Sunday, October 15, 2006

Cardinals 5, Mets 0
(Cardinals lead NLCS 2-1)

This was a total team effort. Bad starting pitching, bad defense and a completely impotent offense left the Mets in serious trouble. Darren Oliver pitched a heck of a game, though.

Steve Trachsel was awful from the start, putting the first three batters he faced on base. He picked off leadoff batter David Eckstein to limit the damage somewhat, but Trachsel was never in control. Still, he had a chance to escape the first inning unscathed. He got Jim Edmonds to pop out for the second out and then Scott Spiezio hit a fly ball to right field. Unfortunately for the Mets, Shawn Green is still their right fielder. He turned this potential third out into a two-run triple with his circuitous route to it and his subsequent hopeless dive. The Mets don't have much choice but to play Green given their only healthy reserve outfielders are Michael Tucker and, theoretically, Chris Woodward. But their failure to call up Lastings Milledge before September 1st, thus making him ineligible for the playoffs unless Cliff Floyd is placed on the DL, looks rather inexplicable right now.

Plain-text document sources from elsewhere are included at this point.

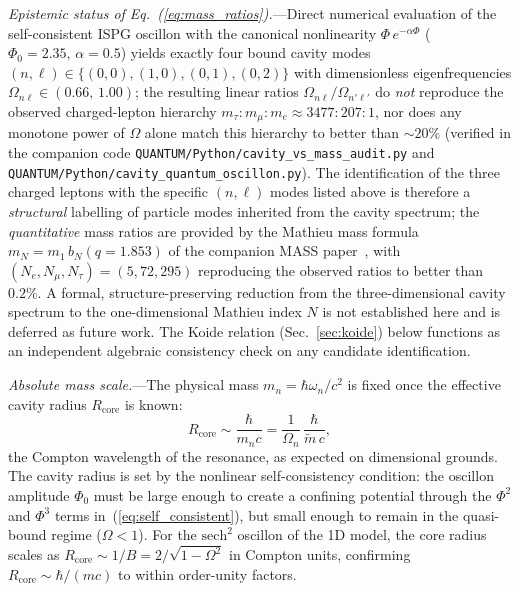 \documentclass[aps,prd,onecolumn,superscriptaddress,nofootinbib,showpacs,12pt,notitlepage]{revtex4-2}
\begin{document}
\textit{Epistemic status of
Eq.~(\ref{eq:mass_ratios}).}---Direct numerical evaluation
of the self-consistent ISPG oscillon with the canonical
nonlinearity $\Phi\,e^{-\alpha\Phi}$ ($\Phi_0 = 2.35,\,
\alpha = 0.5$) yields exactly four bound cavity modes
$(n,\ell)\in\{(0,0),(1,0),(0,1),(0,2)\}$ with dimensionless
eigenfrequencies $\Omega_{n\ell}\in(0.66,\,1.00)$; the
resulting linear ratios $\Omega_{n\ell}/\Omega_{n'\ell'}$
do \emph{not} reproduce the observed charged-lepton
hierarchy $m_\tau:m_\mu:m_e\approx 3477:207:1$, nor does
any monotone power of $\Omega$ alone match this hierarchy
to better than $\sim 20\%$ (verified in the companion
code \texttt{QUANTUM/Python/cavity\_vs\_mass\_audit.py}
and \texttt{QUANTUM/Python/cavity\_quantum\_oscillon.py}).
The identification
of the three charged leptons with the specific $(n,\ell)$
modes listed above is therefore a \emph{structural}
labelling of particle modes inherited from the cavity
spectrum; the \emph{quantitative} mass ratios are
provided by the Mathieu mass formula
$m_N = m_1\,b_N(q{=}1.853)$ of the companion MASS
paper~\cite{Lotishvili2026Mass}, with
$(N_e,N_\mu,N_\tau) = (5,72,295)$ reproducing the
observed ratios to better than $0.2\%$.  A formal,
structure-preserving reduction from the three-dimensional
cavity spectrum to the one-dimensional Mathieu index $N$
is not established here and is deferred as future work.
The Koide relation (Sec.~\ref{sec:koide}) below functions
as an independent algebraic consistency check on any
candidate identification.

\textit{Absolute mass scale.}---The physical mass
$m_n = \hbar\omega_n/c^2$ is fixed once the effective
cavity radius $R_{\mathrm{core}}$ is known:
\begin{equation}\label{eq:R_core}
  R_{\mathrm{core}}
  \sim \frac{\hbar}{m_n c}
  = \frac{1}{\Omega_n}\,
    \frac{\hbar}{\tilde{m}\,c},
\end{equation}
the Compton wavelength of the resonance, as expected
on dimensional grounds.  The cavity radius is set by
the nonlinear self-consistency condition: the oscillon
amplitude $\Phi_0$ must be large enough to create a
confining potential through the $\Phi^2$ and $\Phi^3$
terms in~(\ref{eq:self_consistent}), but small enough
to remain in the quasi-bound regime ($\Omega < 1$).  For
the $\mathrm{sech}^2$ oscillon of the 1D model, the core
radius scales as $R_{\mathrm{core}} \sim 1/B =
2/\sqrt{1-\Omega^2}$ in Compton units, confirming
$R_{\mathrm{core}} \sim \hbar/(mc)$ to within
order-unity factors.
\end{document}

Of course, it wasn't Green who walked the next two batters after Spiezio's triple before getting out of the inning. I don't think he's the one that gave up a home run to pitcher Jeff Suppan to lead off the second, either. Trachsel gave up two more walks and a single before being replaced, with no one out, by Darren Oliver. Oliver let two of Trachsel's runners score, but after that he was excellent, pitching six shutout innings on three hits and one walk.

That was too little, too late, however, because Suppan completely dominated the Mets for eight innings, allowing just three hits and one walk. Jose Reyes's two-out triple in the third inning was the closest they came to threatening. They never put two runners on base in the same inning.

So now the Mets trail 2-1 and have to depend on Oliver Perez (3-13, 6.55) to keep them in the series. Perez is capable of giving the Mets a brilliant outing, but he's also capable of getting knocked out in the first inning. Fortunately, Cardinals starter Anthony Reyes (5-8, 5.06) is a rather similar pitcher. In his final regular season start, he pitched just two-thirds of an inning and gave up four runs on five hits including two home runs. He hasn't pitched since. Anything could happen tonight, even a 1-0 pitchers' duel. After watching this Mets team all year, all I can say is I don't think they'll go quietly.